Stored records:

--------------------------------------------------

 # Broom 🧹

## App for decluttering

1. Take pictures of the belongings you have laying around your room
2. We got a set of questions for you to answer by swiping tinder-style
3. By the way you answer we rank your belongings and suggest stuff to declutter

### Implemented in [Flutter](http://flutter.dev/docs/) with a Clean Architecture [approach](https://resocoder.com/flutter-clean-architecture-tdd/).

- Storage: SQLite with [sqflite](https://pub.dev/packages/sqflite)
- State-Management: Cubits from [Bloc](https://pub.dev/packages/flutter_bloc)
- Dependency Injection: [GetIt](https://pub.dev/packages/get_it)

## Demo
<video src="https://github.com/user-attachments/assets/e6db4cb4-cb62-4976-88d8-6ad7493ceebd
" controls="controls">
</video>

--------------------------------------------------

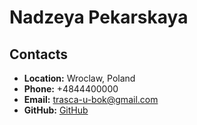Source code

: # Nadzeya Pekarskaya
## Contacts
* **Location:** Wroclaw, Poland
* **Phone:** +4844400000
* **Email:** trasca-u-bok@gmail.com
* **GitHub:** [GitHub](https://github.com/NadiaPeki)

--------------------------------------------------

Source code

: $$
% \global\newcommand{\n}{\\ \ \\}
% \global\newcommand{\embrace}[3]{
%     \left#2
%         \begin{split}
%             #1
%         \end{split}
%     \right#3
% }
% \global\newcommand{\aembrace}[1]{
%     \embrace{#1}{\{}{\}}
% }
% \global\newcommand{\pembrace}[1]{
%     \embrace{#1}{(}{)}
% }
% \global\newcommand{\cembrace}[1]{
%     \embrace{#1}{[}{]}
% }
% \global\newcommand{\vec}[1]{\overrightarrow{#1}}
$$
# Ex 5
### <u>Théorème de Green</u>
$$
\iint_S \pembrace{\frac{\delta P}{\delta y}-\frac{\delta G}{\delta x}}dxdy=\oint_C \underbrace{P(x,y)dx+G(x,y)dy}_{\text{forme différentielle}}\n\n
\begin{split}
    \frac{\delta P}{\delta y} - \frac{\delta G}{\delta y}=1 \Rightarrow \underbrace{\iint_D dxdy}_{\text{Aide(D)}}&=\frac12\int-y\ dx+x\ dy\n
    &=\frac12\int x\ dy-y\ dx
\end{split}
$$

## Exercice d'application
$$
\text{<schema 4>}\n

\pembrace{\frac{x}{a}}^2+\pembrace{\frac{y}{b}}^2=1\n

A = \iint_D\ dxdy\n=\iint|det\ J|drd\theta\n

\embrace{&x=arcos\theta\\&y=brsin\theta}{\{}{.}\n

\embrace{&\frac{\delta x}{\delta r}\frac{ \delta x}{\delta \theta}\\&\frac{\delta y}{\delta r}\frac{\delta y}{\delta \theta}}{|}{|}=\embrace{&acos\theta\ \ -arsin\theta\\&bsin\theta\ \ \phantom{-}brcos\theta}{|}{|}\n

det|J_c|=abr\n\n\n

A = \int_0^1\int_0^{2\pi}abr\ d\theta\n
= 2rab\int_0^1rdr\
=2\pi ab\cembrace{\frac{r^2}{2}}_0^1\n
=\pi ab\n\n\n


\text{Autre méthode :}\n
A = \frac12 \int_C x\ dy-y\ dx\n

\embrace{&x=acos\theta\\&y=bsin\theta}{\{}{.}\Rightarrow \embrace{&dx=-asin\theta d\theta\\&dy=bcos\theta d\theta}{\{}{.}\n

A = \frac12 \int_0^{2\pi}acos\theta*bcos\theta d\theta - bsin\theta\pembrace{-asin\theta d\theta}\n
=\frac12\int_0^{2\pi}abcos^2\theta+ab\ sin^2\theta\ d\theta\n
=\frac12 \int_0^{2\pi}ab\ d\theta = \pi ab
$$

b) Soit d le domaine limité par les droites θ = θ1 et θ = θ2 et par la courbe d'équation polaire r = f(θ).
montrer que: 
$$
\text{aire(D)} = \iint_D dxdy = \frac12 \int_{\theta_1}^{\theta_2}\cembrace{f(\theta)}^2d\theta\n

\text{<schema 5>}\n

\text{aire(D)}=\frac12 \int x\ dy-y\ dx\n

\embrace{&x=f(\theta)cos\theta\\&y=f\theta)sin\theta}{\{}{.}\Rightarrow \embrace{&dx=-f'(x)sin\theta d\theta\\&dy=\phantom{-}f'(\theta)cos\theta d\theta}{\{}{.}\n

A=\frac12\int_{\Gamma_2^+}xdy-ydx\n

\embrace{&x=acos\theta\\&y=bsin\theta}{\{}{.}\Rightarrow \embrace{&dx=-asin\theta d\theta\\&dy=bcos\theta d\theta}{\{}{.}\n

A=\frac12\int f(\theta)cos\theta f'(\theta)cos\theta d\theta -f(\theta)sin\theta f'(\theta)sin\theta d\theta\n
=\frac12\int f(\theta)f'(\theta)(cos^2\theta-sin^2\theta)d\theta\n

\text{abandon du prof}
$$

--------------------------------------------------

What is being asked :: The answer consists of the lines above that include the word "global", each copied exactly.

Reply ::
% \global\newcommand{\n}{\\ \ \\}
% \global\newcommand{\embrace}[3]{
% \global\newcommand{\aembrace}[1]{
% \global\newcommand{\pembrace}[1]{
% \global\newcommand{\cembrace}[1]{
% \global\newcommand{\vec}[1]{\overrightarrow{#1}}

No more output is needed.